I don’t believe that anyone chooses to consult because they were born to it, or because there was some divine inspiration in their choice to become a consultant. I suspect that most people choose consulting because of the confluence of opportunity, experience, skill, circumstance, luck, and in some or many cases, pure desperation.

Similarly, when you’ve been in the industry for a long time, its rare to feel that you would like to keep consulting until the day you die. It’s more common to hear consultants yearn for retirement so that they can do the stuff they really want to. Whether they can or can’t retire is another matter entirely.

So I’ve reached the conclusion, reasonably I think, that consulting is merely a means to an end – a choice one makes in order to do other stuff and in order to fund other things – like security, a roof over your head or some of life’s extravagances.

I don’t live to consult but I consult to live and I selfishly engineer my consulting to suit my long-term life-vision.

In my opinion there are three elements of work and life:

1. Why we do what we do
2. What we do
3. What we want from what we do

Consulting is one option for the "what we do". I would like to concentrate at the two ends: why we do what we do and what we want from what we do.

I am sure that each one of you has your own basket of life’s experiences and hence lessons. Mine, like yours, come from experiences experienced over my life, but are also enhanced by 25 or so years of counselling others - helping them to, literally, "get a life".

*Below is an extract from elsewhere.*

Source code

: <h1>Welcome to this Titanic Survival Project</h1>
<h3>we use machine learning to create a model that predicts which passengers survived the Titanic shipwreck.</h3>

I’d like to briefly identify the 20 key lessons that have significantly affected me, and affected why I do what I do and how that impacts on what I do. So what are the lessons I have learned?
1. You will never have more time left in your life than from right now till the day you die. There is no better time than right now to commence moulding and delivering your life expectations - delays and procrastination in developing and executing your life plan means less time to enjoy it. Being obsessed by your client's happiness, as prudent as it may be for your client realtionships, may in fact be a disservice to you personally, if it is stopping you from thinking about your own welfare.

2. No one will hand you a reward for living your life according to his or her attitudes and perceptions. Be true to yourself. The more you compromise your true desires, the more inevitable that those desires will never be satisfied.

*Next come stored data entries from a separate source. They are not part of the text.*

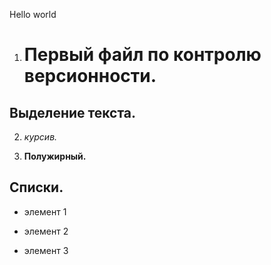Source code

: Hello world

1. # Первый файл по контролю версионности.

## Выделение текста.

2. *курсив.*

3. **Полужирный.**

## Списки.

* элемент 1

* элемент 2

* элемент 3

3. Your self-worth should be generated by the respect, confidence and trust you have for and of yourself - and not from your perception of what others may or may not think of you. If you don't believe in your own self-worth, then why should anyone else? And when you do believe in your own self worth, then the opinion of others becomes a side matter and not the real game - "who cares what they think - they don't have the responsibility for delivering my happiness."

4. You create your own destiny. You have free will, because without it life is incomprehensible, and through this free will, you mould your essence. You are certainly affected by your context, but you are able to change the end-game. You can do pretty much anything you put your mind to. The challenge is to apply your effort to an area that matters to you.

5. Every one of your decisions, actions, thoughts, reflections, deeds and attitudes help build the person you are today. Life is a continuun and it has its benefits - and consequences. You are not the same person you were 20 years ago - and if you are, what went so horribly wrong to have stopped you growing?

6. Know what it will take to make you really, really happy. If you don't have a picture of what turns you on, then how will you know what to chase, or what it looks like when it arrives? You really can't afford to lose the good opportunities - they may be the only ones you get. Your challenge is to know what will contribute to your end game and what won't.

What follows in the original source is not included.